本报道描述的第一个家系中，先证者转诊到我中心时已有1岁，问诊发现先证者在胎儿期即有表现出生长发育小于孕周2～3周，但当时未行进一步的遗传病诊断，足月出生时也无特殊异常。患儿出生3个月后也表现出相关发育迟缓，未找到病因，患儿母亲又再次怀孕，患者父母心理负担极大。到本中心就诊时，患儿已表现特殊面容明显（眼距宽、鼻梁扁平、牙间距大），语言精神运动发育明显迟缓，提示遗传病可能性大。高通量测序及Sanger测序验证先证者致病基因为RPS6KA3半合子变异，确定患儿为CLS患者，且为新发变异［c.1672C＞T（p.R558*）］（图2）。对于二代测序结果再次咨询后，孕妇选择了羊水穿刺手术，利用羊水DNA对当前胎儿RPS6KA3基因进行了检测，并未发现与先证者相同变异。
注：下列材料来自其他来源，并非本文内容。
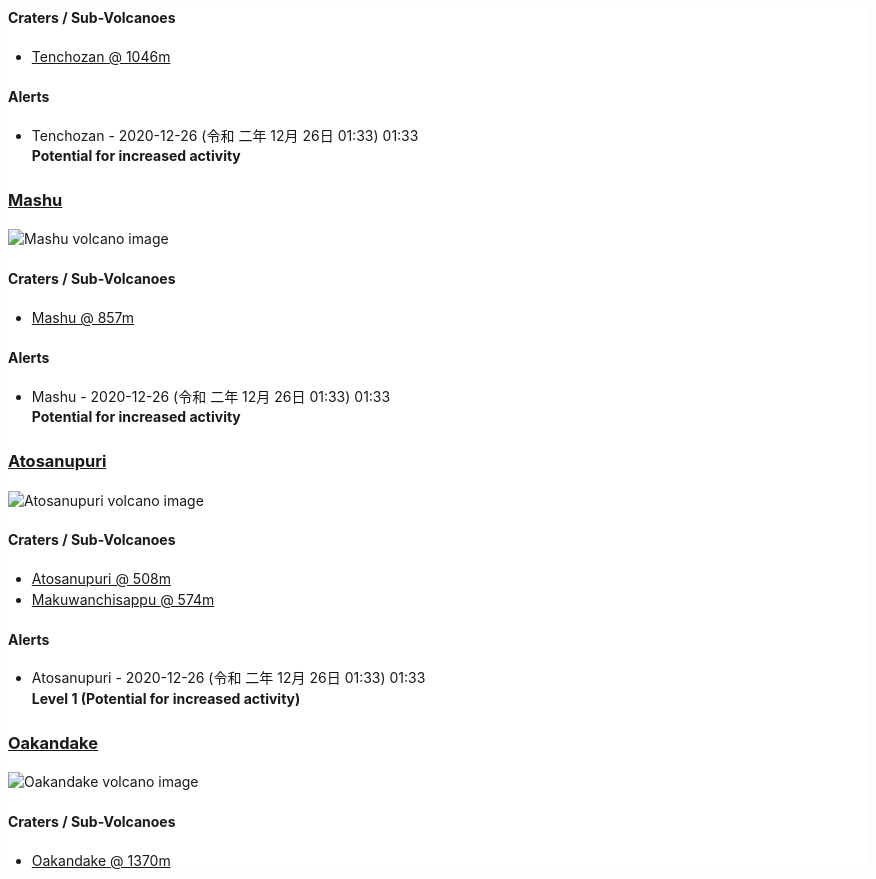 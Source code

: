 
#### Craters / Sub-Volcanoes
* [Tenchozan @ 1046m](https://www.google.com/maps/place/44°02'39%22N+145°05'08%22E/@44.04416666666666,145.08555555555557,17z/data=!3m1!4b1!4m5!3m4!1s0x0:0x0!8m2!3d44.04416666666666!4d145.08555555555557)

#### Alerts
* Tenchozan - 2020-12-26 (令和 二年 12月 26日 01:33) 01:33  
**Potential for increased activity**  
          


### **[Mashu](https://www.data.jma.go.jp/svd/vois/data/sapporo/eng/103/103-eng.htm)**
![Mashu volcano image](https://www.data.jma.go.jp/svd/vois/data/sapporo/eng/103/103_pic.jpg)  
  

#### Craters / Sub-Volcanoes
* [Mashu @ 857m](https://www.google.com/maps/place/43°34'20%22N+144°33'39%22E/@43.57222222222222,144.56083333333333,17z/data=!3m1!4b1!4m5!3m4!1s0x0:0x0!8m2!3d43.57222222222222!4d144.56083333333333)

#### Alerts
* Mashu - 2020-12-26 (令和 二年 12月 26日 01:33) 01:33  
**Potential for increased activity**  
          


### **[Atosanupuri](https://www.data.jma.go.jp/svd/vois/data/sapporo/eng/104/104-eng.htm)**
![Atosanupuri volcano image](https://www.data.jma.go.jp/svd/vois/data/sapporo/eng/104/104_pic.jpg)  
  

#### Craters / Sub-Volcanoes
* [Atosanupuri @ 508m](https://www.google.com/maps/place/43°36'37%22N+144°26'19%22E/@43.61027777777778,144.43861111111113,17z/data=!3m1!4b1!4m5!3m4!1s0x0:0x0!8m2!3d43.61027777777778!4d144.43861111111113)
* [Makuwanchisappu @ 574m](https://www.google.com/maps/place/43°36'54%22N+144°25'38%22E/@43.615,144.4272222222222,17z/data=!3m1!4b1!4m5!3m4!1s0x0:0x0!8m2!3d43.615!4d144.4272222222222)

#### Alerts
* Atosanupuri - 2020-12-26 (令和 二年 12月 26日 01:33) 01:33  
**Level 1 (Potential for increased activity)**  
          


### **[Oakandake](https://www.data.jma.go.jp/svd/vois/data/sapporo/eng/Oakandake/Oakandake.htm)**
![Oakandake volcano image](https://www.data.jma.go.jp/svd/vois/data/sapporo/eng/Oakandake/Oakandake_pic.jpg)  
  

#### Craters / Sub-Volcanoes
* [Oakandake @ 1370m](https://www.google.com/maps/place/43°27'15%22N+144°09'53%22E/@43.45416666666667,144.16472222222222,17z/data=!3m1!4b1!4m5!3m4!1s0x0:0x0!8m2!3d43.45416666666667!4d144.16472222222222)
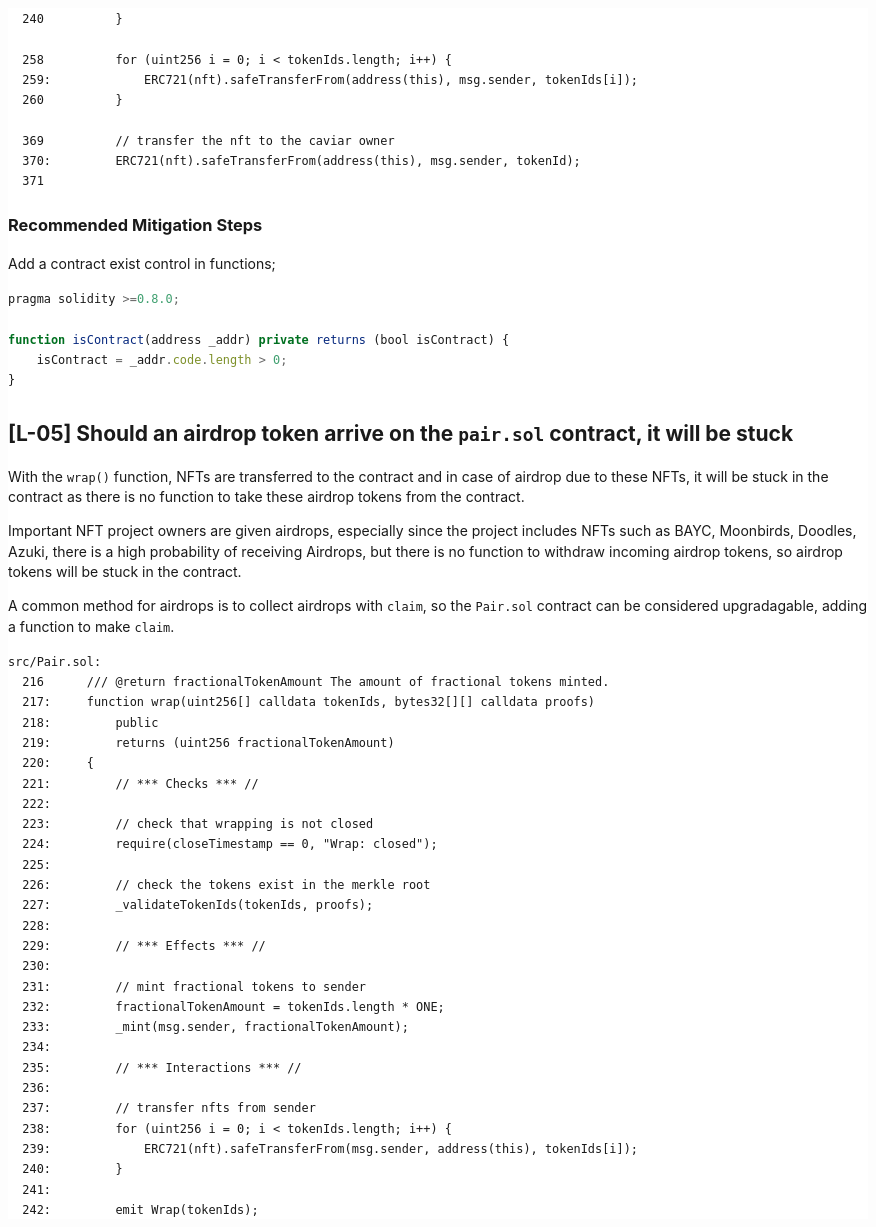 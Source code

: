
 ```solidity
  240          }

  258          for (uint256 i = 0; i < tokenIds.length; i++) {
  259:             ERC721(nft).safeTransferFrom(address(this), msg.sender, tokenIds[i]);
  260          }

  369          // transfer the nft to the caviar owner
  370:         ERC721(nft).safeTransferFrom(address(this), msg.sender, tokenId);
  371 
```

### Recommended Mitigation Steps

Add a contract exist control in functions;
```js
pragma solidity >=0.8.0;

function isContract(address _addr) private returns (bool isContract) {
    isContract = _addr.code.length > 0;
}
```

## [L-05] Should an airdrop token arrive on the `pair.sol` contract, it will be stuck

With the `wrap()` function, NFTs are transferred to the contract and in case of airdrop due to these NFTs, it will be stuck in the contract as there is no function to take these airdrop tokens from the contract.

Important NFT project owners are given airdrops, especially since the project includes NFTs such as BAYC, Moonbirds, Doodles, Azuki, there is a high probability of receiving Airdrops, but there is no function to withdraw incoming airdrop tokens, so airdrop tokens will be stuck in the contract.

A common method for airdrops is to collect airdrops with `claim`, so the `Pair.sol` contract can be considered upgradagable, adding a function to make `claim`.

```solidity
src/Pair.sol:
  216      /// @return fractionalTokenAmount The amount of fractional tokens minted.
  217:     function wrap(uint256[] calldata tokenIds, bytes32[][] calldata proofs)
  218:         public
  219:         returns (uint256 fractionalTokenAmount)
  220:     {
  221:         // *** Checks *** //
  222: 
  223:         // check that wrapping is not closed
  224:         require(closeTimestamp == 0, "Wrap: closed");
  225: 
  226:         // check the tokens exist in the merkle root
  227:         _validateTokenIds(tokenIds, proofs);
  228: 
  229:         // *** Effects *** //
  230: 
  231:         // mint fractional tokens to sender
  232:         fractionalTokenAmount = tokenIds.length * ONE;
  233:         _mint(msg.sender, fractionalTokenAmount);
  234: 
  235:         // *** Interactions *** //
  236: 
  237:         // transfer nfts from sender
  238:         for (uint256 i = 0; i < tokenIds.length; i++) {
  239:             ERC721(nft).safeTransferFrom(msg.sender, address(this), tokenIds[i]);
  240:         }
  241: 
  242:         emit Wrap(tokenIds);
``` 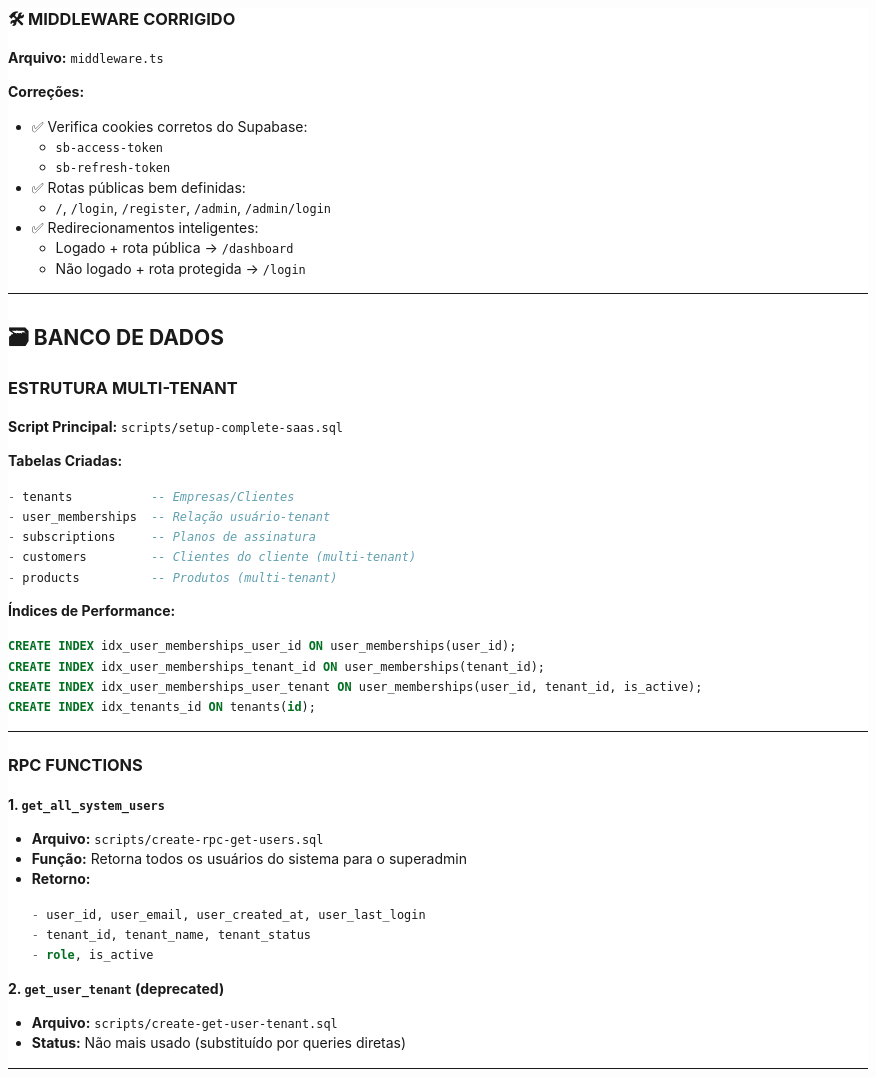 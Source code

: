 
### 🛠️ MIDDLEWARE CORRIGIDO

**Arquivo:** `middleware.ts`

**Correções:**
- ✅ Verifica cookies corretos do Supabase:
  - `sb-access-token`
  - `sb-refresh-token`
- ✅ Rotas públicas bem definidas:
  - `/`, `/login`, `/register`, `/admin`, `/admin/login`
- ✅ Redirecionamentos inteligentes:
  - Logado + rota pública → `/dashboard`
  - Não logado + rota protegida → `/login`

---

## 🗃️ BANCO DE DADOS

### ESTRUTURA MULTI-TENANT

**Script Principal:** `scripts/setup-complete-saas.sql`

**Tabelas Criadas:**
```sql
- tenants           -- Empresas/Clientes
- user_memberships  -- Relação usuário-tenant
- subscriptions     -- Planos de assinatura
- customers         -- Clientes do cliente (multi-tenant)
- products          -- Produtos (multi-tenant)
```

**Índices de Performance:**
```sql
CREATE INDEX idx_user_memberships_user_id ON user_memberships(user_id);
CREATE INDEX idx_user_memberships_tenant_id ON user_memberships(tenant_id);
CREATE INDEX idx_user_memberships_user_tenant ON user_memberships(user_id, tenant_id, is_active);
CREATE INDEX idx_tenants_id ON tenants(id);
```

---

### RPC FUNCTIONS

**1. `get_all_system_users`**
- **Arquivo:** `scripts/create-rpc-get-users.sql`
- **Função:** Retorna todos os usuários do sistema para o superadmin
- **Retorno:**
  ```sql
  - user_id, user_email, user_created_at, user_last_login
  - tenant_id, tenant_name, tenant_status
  - role, is_active
  ```

**2. `get_user_tenant` (deprecated)**
- **Arquivo:** `scripts/create-get-user-tenant.sql`
- **Status:** Não mais usado (substituído por queries diretas)

---
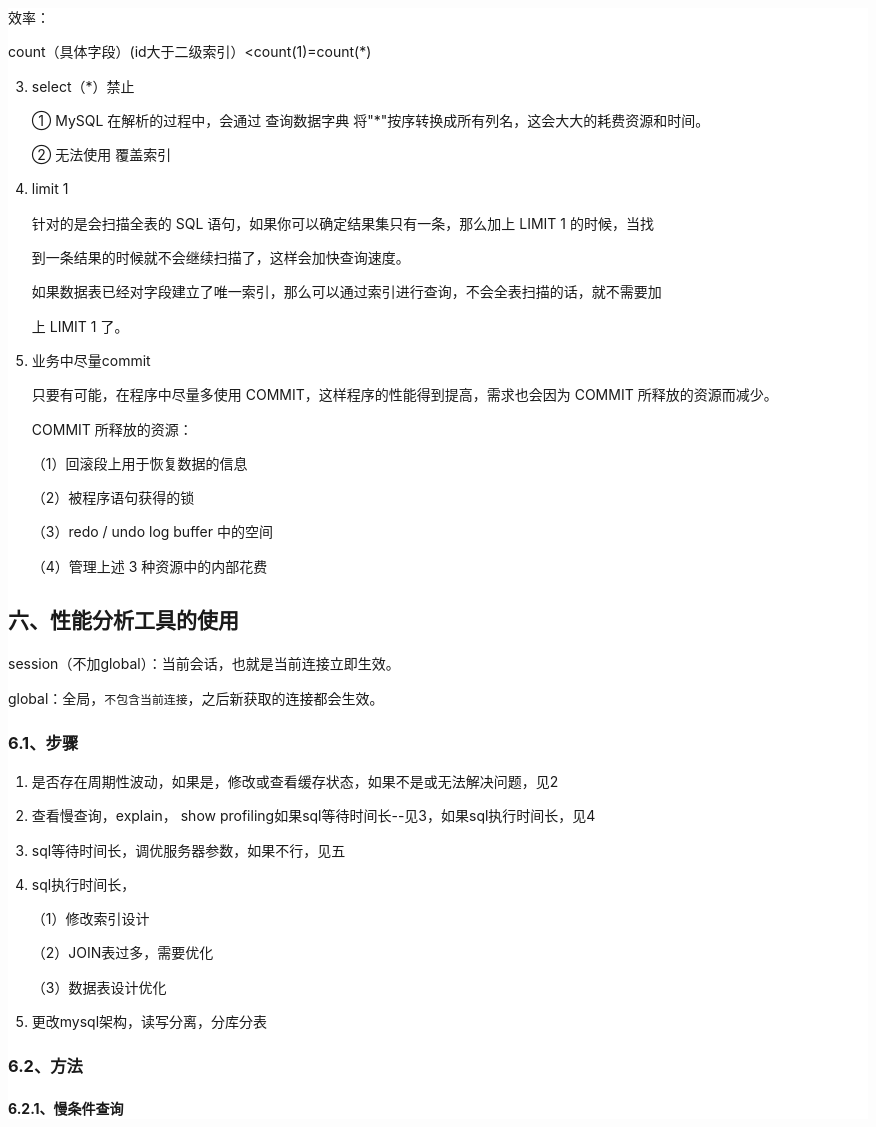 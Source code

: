    效率：

   count（具体字段）(id大于二级索引）<count(1)=count(*)

3. select（*）禁止

   ① MySQL 在解析的过程中，会通过 查询数据字典 将"*"按序转换成所有列名，这会大大的耗费资源和时间。

   ② 无法使用 覆盖索引 

4. limit 1

   针对的是会扫描全表的 SQL 语句，如果你可以确定结果集只有一条，那么加上 LIMIT 1 的时候，当找

   到一条结果的时候就不会继续扫描了，这样会加快查询速度。

   如果数据表已经对字段建立了唯一索引，那么可以通过索引进行查询，不会全表扫描的话，就不需要加

   上 LIMIT 1 了。

5. 业务中尽量commit

   只要有可能，在程序中尽量多使用 COMMIT，这样程序的性能得到提高，需求也会因为 COMMIT 所释放的资源而减少。

   COMMIT 所释放的资源：

     （1）回滚段上用于恢复数据的信息

     （2）被程序语句获得的锁

     （3）redo / undo log buffer 中的空间

     （4）管理上述 3 种资源中的内部花费

## 六、性能分析工具的使用

session（不加global）：当前会话，也就是当前连接立即生效。

global：全局，`不包含当前连接`，之后新获取的连接都会生效。

### 6.1、步骤

1. 是否存在周期性波动，如果是，修改或查看缓存状态，如果不是或无法解决问题，见2

2. 查看慢查询，explain， show profiling如果sql等待时间长--见3，如果sql执行时间长，见4

3. sql等待时间长，调优服务器参数，如果不行，见五

4. sql执行时间长，

   （1）修改索引设计

   （2）JOIN表过多，需要优化

   （3）数据表设计优化

5. 更改mysql架构，读写分离，分库分表

### 6.2、方法

#### 6.2.1、慢条件查询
同时，为排除胎儿染色体数目异常及染色体微缺失和微重复综合征，对当前胎儿同时进行了快速QF-PCR检测及羊水染色体微阵列分析，结果均为正常。本病例中变异位点RPS6KA3［c.1672C＞T（p.R558*）］为无义变异，早前国外有过1例相同位点的报道［18］，本研究为中国人群首次报道此变异位点。

第二个家系中，先证者为RPS6KA31新发半合子变异（c.325＋2＿325＋3insT）（图3），此位点的变异也有过报道［19］，本文为中国人群也是首次报道，家系验证显示患儿为新发变异。据患儿父母提供资料显示，该患儿出生时哭声弱、听力筛查未通过；4个月时显示肌张力低下；患儿现4岁，主要表现为精神运动发育迟缓、特殊面容、眼距宽、鼻梁平、极重度耳聋。患儿曾多次行头部MRI检查，提示脑室增宽、脑外间隙增宽、脑萎缩等，为CLS常见表型。患儿母亲因再次怀孕前来咨询，家系验证显示先证者为新发变异，同时父母选择对本次妊娠行羊水穿刺术，利用羊水DNA对当前胎儿RPS6KA3基因验证，结果显示胎儿RPS6KA3基因未检测到c.325＋2＿325＋3insT变异，未重复先证者基因型。对当前胎儿同时进行了快速QF-PCR检测及羊水染色体微阵列分析，结果也均为正常。

对于发现CLS患者家庭，先证者RPS6KA3变异来源决定了遗传咨询和指导的决策，对家庭再生育的指导至关重要。如患儿的变异来自携带者母亲，该母亲即存在50%风险将该变异遗传给下一代，下一代如果是男性，则为CLS患者，如为女性，则会出现CLS相关发育异常高风险［1］。本研究中，通过二代测序技术，我们发现了2例CLS病例，通过家系验证并未发现患儿父母携带先证者变异，判断2例患儿均为新发变异，夫妻目前再次生育CLS患儿风险低。考虑到母亲存在生殖腺嵌合的可能，对患儿母亲再次怀孕也进行了RPS6KA3基因产前诊断，均未检测到与先证者相同变异，同时也为胎儿做出了常规的染色体微缺失微重复和常见染色体非整倍体检测，为此2个家庭做出了关键的生育指导。近年来，二代测序技术（next generation sequencing，NGS）在罕见遗传病领域的诊断在学术界已基本达成共识，在国内外得到广泛应用。如果患者的表型特异性强，符合某一类遗传病，可使用基因靶向测序，如耳聋基因靶向测序；但很多遗传病，如CLS，早期表型（1岁以前）不明显，且常规的检测无法找到病因，可考虑用全外显子测序或全基因组测序。